Henry Robinson has posted comments on this change.
Change subject: IMPALA-{4670,4672,4784}: Add RpcMgr and port Statestore
services to KRPC
......................................................................
Patch Set 3:
(28 comments)
Although it might look like a lot has changed in this new patch, there are only
two relatively minor big changes:
1. Rewrite test_statestore.py in C++ (see statestore-test.cc) to make sure we
don't lose any of that coverage.
2. Remove InProcessStatestore which was unused and causing pain to keep
up-to-date.
http://gerrit.cloudera.org:8080/#/c/5720/3/be/src/rpc/common.proto
File be/src/rpc/common.proto:
Line 27: message ThriftWrapperPB { required bytes thrift_struct = 1; }
> a brief comment regarding the purpose would be good.
Done
http://gerrit.cloudera.org:8080/#/c/5720/3/be/src/rpc/rpc-mgr.cc
File be/src/rpc/rpc-mgr.cc:
Line 44: DEFINE_int32(num_acceptor_threads, 2, "Number of threads dedicated to
accepting "
> why so low?
Acceptor threads don't do much (just create a socket and pass it to the reactor
threads).

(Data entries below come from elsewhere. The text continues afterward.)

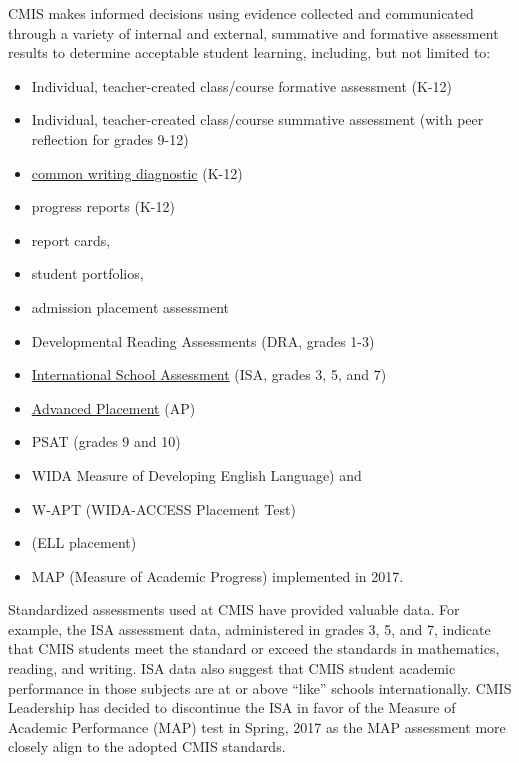 \begin{findings}
CMIS makes informed decisions using evidence collected and communicated through a variety of internal and external, summative and formative assessment results to determine acceptable student learning, including, but not limited to:

\begin{itemize}
\item Individual, teacher-created class/course formative  assessment (K-12)
\item Individual, teacher-created class/course summative assessment (with peer reflection for grades 9-12)
\item \href{https://drive.google.com/drive/folders/0ByVFfrm0zfolLU9Vb0ZBeF9uZjQ?usp=sharing}{common writing diagnostic} (K-12)
\item progress reports (K-12)
\item report cards, 
\item student portfolios, 
\item admission placement assessment 
\item Developmental Reading Assessments (DRA, grades 1-3)
\item \href{https://drive.google.com/drive/folders/0ByVFfrm0zfolfm8tU3BMY1BpVjZaSmpUbUs5aFp5UmM3dm14QXIwV0hEVnhKVGRMV2g4ZU0?usp=sharing}{International School Assessment} (ISA, grades 3, 5, and 7) 
\item \href{https://drive.google.com/a/cmis.ac.th/file/d/0Bw0VZdQtZdSRZkI0bElJZDRuUGg5ZEtaa1ZyWDBwdk5vYWtV/view?usp=sharing}{Advanced Placement} (AP)
\item PSAT (grades 9 and 10)
\item WIDA Measure of Developing English Language) and 
\item W-APT (WIDA-ACCESS Placement Test)
\item (ELL placement)
\item MAP (Measure of Academic Progress) implemented in 2017. 
\end{itemize}
Standardized assessments used at CMIS have provided valuable data. For example, the ISA assessment data, administered in grades 3, 5, and 7, indicate that CMIS students meet the standard or exceed the standards in mathematics, reading, and writing. ISA data also suggest that CMIS student academic performance in those subjects are at or above “like” schools internationally. CMIS Leadership has decided to discontinue the ISA in favor of the Measure of Academic Performance (MAP) test in Spring, 2017 as the MAP assessment more closely align to the adopted CMIS standards. 


\end{findings}
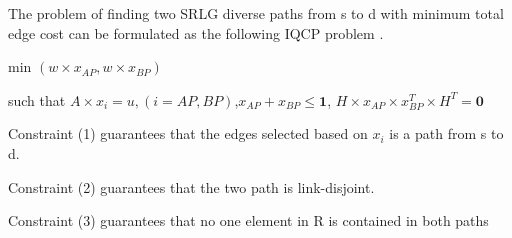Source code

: The problem of finding two SRLG diverse paths from s to d with minimum total edge cost can be formulated as the following IQCP problem .

min $(w\times x_{AP},w\times x_{BP})$

such that $A\times x_i=u,(i=AP,BP)$,$x_{AP}+x_{BP}\leq \textbf{1}$, $H\times x_{AP}\times x_{BP}^T\times H^T = \textbf{0} $

Constraint (1) guarantees that the edges selected based on
$x_i$ is a path from s to d.

Constraint (2) guarantees that the two path is link-disjoint.

Constraint (3) guarantees that no one element in R is contained
in both paths
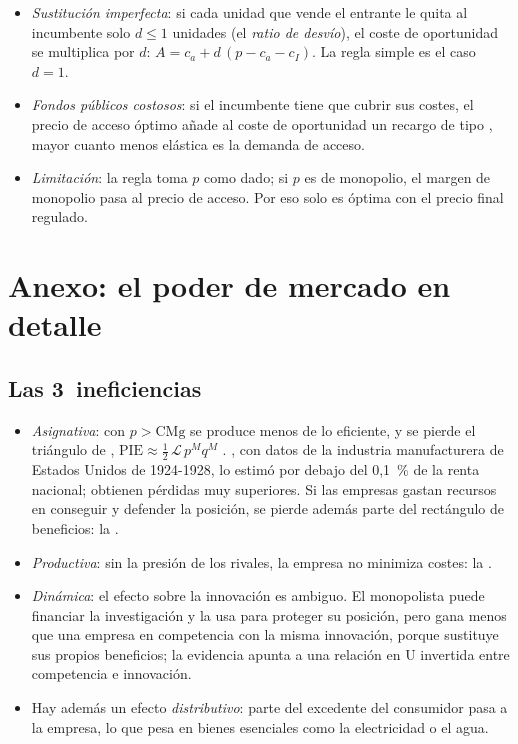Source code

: \documentclass[11pt]{article}
\begin{document}
\begin{itemize}
\item \emph{Sustitución imperfecta}: si cada unidad que vende el entrante le quita al incumbente solo $d\leq 1$ unidades (el \emph{ratio de desvío}), el coste de oportunidad se multiplica por $d$: $A=c_a+d\,(p-c_a-c_I)$\nocite{ArmstrongDoyleVickers1996Access}. La regla simple es el caso $d=1$.
\item \emph{Fondos públicos costosos}: si el incumbente tiene que cubrir sus costes, el precio de acceso óptimo añade al coste de oportunidad un recargo de tipo , mayor cuanto menos elástica es la demanda de acceso\nocite{ArmstrongDoyleVickers1996Access}.
\item \emph{Limitación}: la regla toma $p$ como dado; si $p$ es de monopolio, el margen de monopolio pasa al precio de acceso. Por eso solo es óptima con el precio final regulado.\findemo
\end{itemize}

\section{Anexo: el poder de mercado en detalle}\label{anexo:poder-mercado-detalle}

\subsection{Las 3~ineficiencias}\label{anexo:ineficiencias}

\begin{itemize}
\item \emph{Asignativa}: con $p>\mathrm{CMg}$ se produce menos de lo eficiente, y se pierde el triángulo de \textcite{Harberger1954Monopoly}, $\mathrm{PIE}\approx\tfrac12\,\mathcal{L}\,p^Mq^M$ . , con datos de la industria manufacturera de Estados Unidos de 1924-1928, lo estimó por debajo del 0,1~\% de la renta nacional\nocite{Schmitz2012New}; \textcite{CowlingMueller1978Social} obtienen pérdidas muy superiores. Si las empresas gastan recursos en conseguir y defender la posición, se pierde además parte del rectángulo de beneficios: la \nocite{Tullock1967Welfare,Posner1975Social}.
\item \emph{Productiva}: sin la presión de los rivales, la empresa no minimiza costes: la \nocite{Leibenstein1966Allocative} .
\item \emph{Dinámica}: el efecto sobre la innovación es ambiguo. El monopolista puede financiar la investigación y la usa para proteger su posición\nocite{Schumpeter1942Capitalism}, pero gana menos que una empresa en competencia con la misma innovación, porque sustituye sus propios beneficios\nocite{Arrow1962Economic}; la evidencia apunta a una relación en U invertida entre competencia e innovación\nocite{AghionEtAl2005Competition}.
\item Hay además un efecto \emph{distributivo}: parte del excedente del consumidor pasa a la empresa, lo que pesa en bienes esenciales como la electricidad o el agua.
\end{itemize}
\end{document}
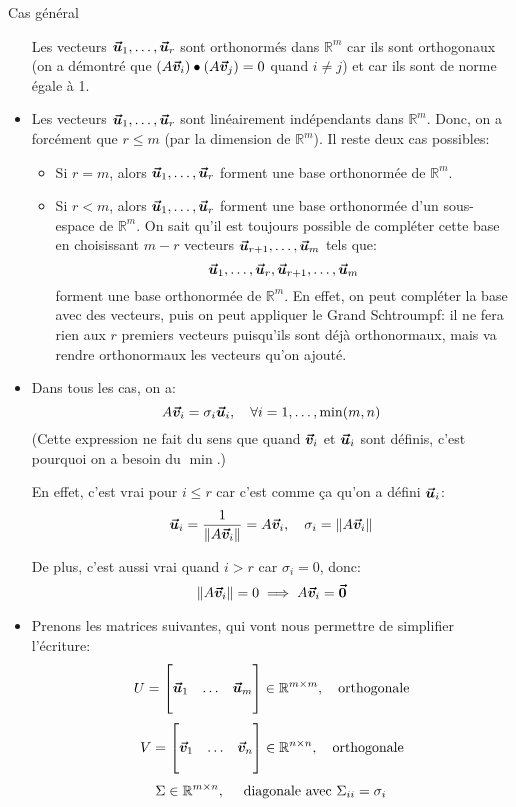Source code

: \documentclass[a4paper]{article}
\begin{document}
\begin{parag}{Cas général}
\begin{itemize}[left=0pt]
    Les vecteurs $\bm{\protect\vec{u}}_1, \ldots, \bm{\protect\vec{u}}_r$ sont orthonormés dans $\mathbb{R}^m$ car ils sont orthogonaux (on a démontré que $\left(A \bvec{v}_i\right) \dotprod \left(A \bvec{v}_j\right) = 0$ quand $i \neq j$) et car ils sont de norme égale à 1.
    \item Les vecteurs $\bm{\protect\vec{u}}_1, \ldots, \bm{\protect\vec{u}}_r$ sont linéairement indépendants dans $\mathbb{R}^m$. Donc, on a forcément que $r \leq m$ (par la dimension de $\mathbb{R}^m$). Il reste deux cas possibles:
        \begin{itemize}
            \item Si $r = m$, alors $\bm{\protect\vec{u}}_1, \ldots, \bm{\protect\vec{u}}_r$ forment une base orthonormée de $\mathbb{R}^m$.
            \item Si $r < m$, alors $\bm{\protect\vec{u}}_1, \ldots, \bm{\protect\vec{u}}_r$ forment une base orthonormée d'un sous-espace de $\mathbb{R}^m$. On sait qu'il est toujours possible de compléter cette base en choisissant $m - r$ vecteurs $\bm{\protect\vec{u}}_{r+1}, \ldots, \bm{\protect\vec{u}}_m$ tels que:
            \[\bm{\protect\vec{u}}_1, \ldots, \bm{\protect\vec{u}}_r, \bm{\protect\vec{u}}_{r+1}, \ldots, \bm{\protect\vec{u}}_m\]
            forment une base orthonormée de $\mathbb{R}^m$. En effet, on peut compléter la base avec des vecteurs, puis on peut appliquer le Grand Schtroumpf: il ne fera rien aux $r$ premiers vecteurs puisqu'ils sont déjà orthonormaux, mais va rendre orthonormaux les vecteurs qu'on ajouté.
        \end{itemize}

    \item Dans tous les cas, on a:
    \[A \bvec{v}_i = \sigma_i \bvec{u}_i, \mathspace \forall i = 1, \ldots, \min\left(m, n\right)\]
    (Cette expression ne fait du sens que quand $\bm{\protect\vec{v}}_i$ et $\bm{\protect\vec{u}}_i$ sont définis, c'est pourquoi on a besoin du $\min$.)

    En effet, c'est vrai pour $i \leq r$ car c'est comme ça qu'on a défini $\bm{\protect\vec{u}}_i$:
    \[\bvec{u}_i = \frac{1}{\left\|A \bvec{v}_i\right\|} = A \bvec{v}_i, \mathspace \sigma_i = \left\| A \bvec{v}_i\right\|\]

    De plus, c'est aussi vrai quand $i > r$ car $\sigma_i = 0$, donc:
    \[\left\|A \bvec{v}_i\right\| = 0 \implies A \bvec{v}_i = \bvec{0}\]


    \item Prenons les matrices suivantes, qui vont nous permettre de simplifier l'écriture:
    \[U = \begin{bmatrix}  &  &  \\ \bm{\protect\vec{u}}_1 & \ldots & \bm{\protect\vec{u}}_m \\  &  &  \end{bmatrix} \in \mathbb{R}^{m \times m}, \quad \text{orthogonale}\]
    \[V = \begin{bmatrix}  &  &  \\ \bm{\protect\vec{v}}_1 & \ldots & \bm{\protect\vec{v}}_n \\  &  &  \end{bmatrix} \in \mathbb{R}^{n \times n}, \quad \text{orthogonale}\]
    \[\Sigma \in \mathbb{R}^{m \times n}, \quad \text{ diagonale avec } \Sigma_{ii} = \sigma_i\]


\end{itemize}
\end{parag}
\end{document}
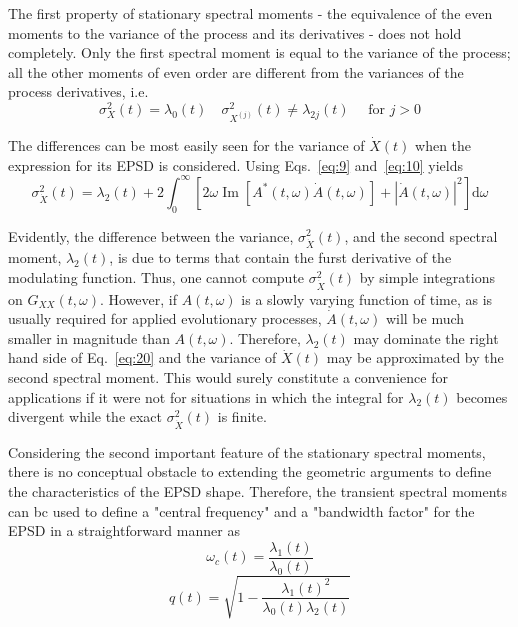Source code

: \documentclass[12pt]{article}
\begin{document}
The first property of stationary spectral moments - the equivalence of the even moments to the variance of the process and its derivatives - does not hold completely. Only the first spectral moment is equal to the variance of the process; all the other moments of even order are different from the variances of the process derivatives, i.e.
\begin{equation}
\sigma_{X}^{2}(t)=\lambda_{0}(t) \quad \sigma_{X^{(j)}}^{2}(t) \neq \lambda_{2 j}(t) \quad \text { for } j>0
\label{eq:19}
\end{equation}

The differences can be most easily seen for the variance of $\dot{X}(t)$ when the expression for its EPSD is considered. Using Eqs.~\eqref{eq:9} and~\eqref{eq:10} yields
\begin{equation}
\sigma_{\dot{X}}^{2}(t)=\lambda_{2}(t)+2 \int_{0}^{\infty}\left[2 \omega \operatorname{Im}\left[A^{*}(t, \omega) \dot{A}(t, \omega)\right]+|\dot{A}(t, \omega)|^{2}\right] \mathrm{d} \omega
\label{eq:20}
\end{equation}

Evidently, the difference between the variance, $\sigma_{\dot{X}}^{2}(t)$, and the second spectral moment, $\lambda_{2}(t)$, is due to terms that contain the furst derivative of the modulating function. Thus, one cannot compute $\sigma_{\dot{X}}^{2}(t)$ by simple integrations on $G_{X X}(t, \omega)$. However, if $A(t, \omega)$ is a slowly varying function of time, as is usually required for applied evolutionary processes, $\dot{A}(t, \omega)$ will be much smaller in magnitude than $A(t, \omega)$. Therefore, $\lambda_{2}(t)$ may dominate the right hand side of Eq.~\eqref{eq:20} and the variance of $\dot{X}(t)$ may be approximated by the second spectral moment. This would surely constitute a convenience for applications if it were not for situations in which the integral for $\lambda_{2}(t)$ becomes divergent while the exact $\sigma_{\dot{X}}^{2}(t)$ is finite.

Considering the second important feature of the stationary spectral moments, there is no conceptual obstacle to extending the geometric arguments to define the characteristics of the EPSD shape. Therefore, the transient spectral moments can bc used to define a "central frequency" and a "bandwidth factor" for the EPSD in a straightforward manner as
\begin{equation}
\omega_{c}(t)=\frac{\lambda_{1}(t)}{\lambda_{0}(t)}
\label{eq:21}
\end{equation}
\begin{equation}
q(t)=\sqrt{1-\frac{\lambda_{1}(t)^{2}}{\lambda_{0}(t) \lambda_{2}(t)}}
\label{eq:22}
\end{equation}
\end{document}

This is unlike Thrift where the acceptor thread also did the SASL
negotiation, which was expensive and harmed throughput. So really this is
double the number of Thrift threads, and each will have less work to do per
cnxn.
We expect the number of connections to be much lower with KRPC as well.
PS3, Line 52: 4
> Yeah, this should be plumbed through, will do that.
Done
Line 59: DCHECK(is_inited()) << "Must call Init() before RegisterService()";
> dcheck that services haven't been started yet, or does that not matter?
Done
Line 62: new ServicePool(move(scoped_ptr), messenger_->metric_entity(),
service_queue_depth);
> why not just pass service_ptr.release()?
I can't quite do that because the gscoped_ptr<T>(T*) c'tor is explicit. I can
do:
new ServicePool(gscoped_ptr<ServiceIf>(service_ptr.release())
PS3, Line 64: service_pool->Init
> good point. if the init call fails, do we abort impalad startup? (i would a
yes indeed (and statestore startup).
PS3, Line 74: int32_t num_acceptor_threads
> so then move the flag to where it's used?
it's used in several places (anywhere that has an RpcMgr might want to use the
flag). So I think the DEFINE(..) here, DECLARE(...) in modules that want to use
it is the right pattern.
http://gerrit.cloudera.org:8080/#/c/5720/3/be/src/rpc/rpc-mgr.h
File be/src/rpc/rpc-mgr.h:
PS3, Line 41: 0
> what does it mean to manage 0 services?
It means that there are 0 services managed by the RpcMgr? Since the RpcMgr also
helps get proxies, you don't have to register a service for it to be useful.
PS3, Line 49: CLIENTS
> why define new terminology? isn't this just "proxy" in KuduRPC speak?
I've tried to standardize a bit better. 'clients' and 'servers' are pretty
established nouns in this space though.
PS3, Line 52: GetProxy
> so I guess RpcMgr deals with both the server and client side of things? As
See line 36: "Central manager for all RPC services and clients".
A service is a network-exported set of methods that can be called using the
KRPC protocol. Speaking precisely, a service 'definition' is the set of methods
(defined in a protobuf), but a service is the instantiation of that service
definition on a particular machine. It's a server-side only construct.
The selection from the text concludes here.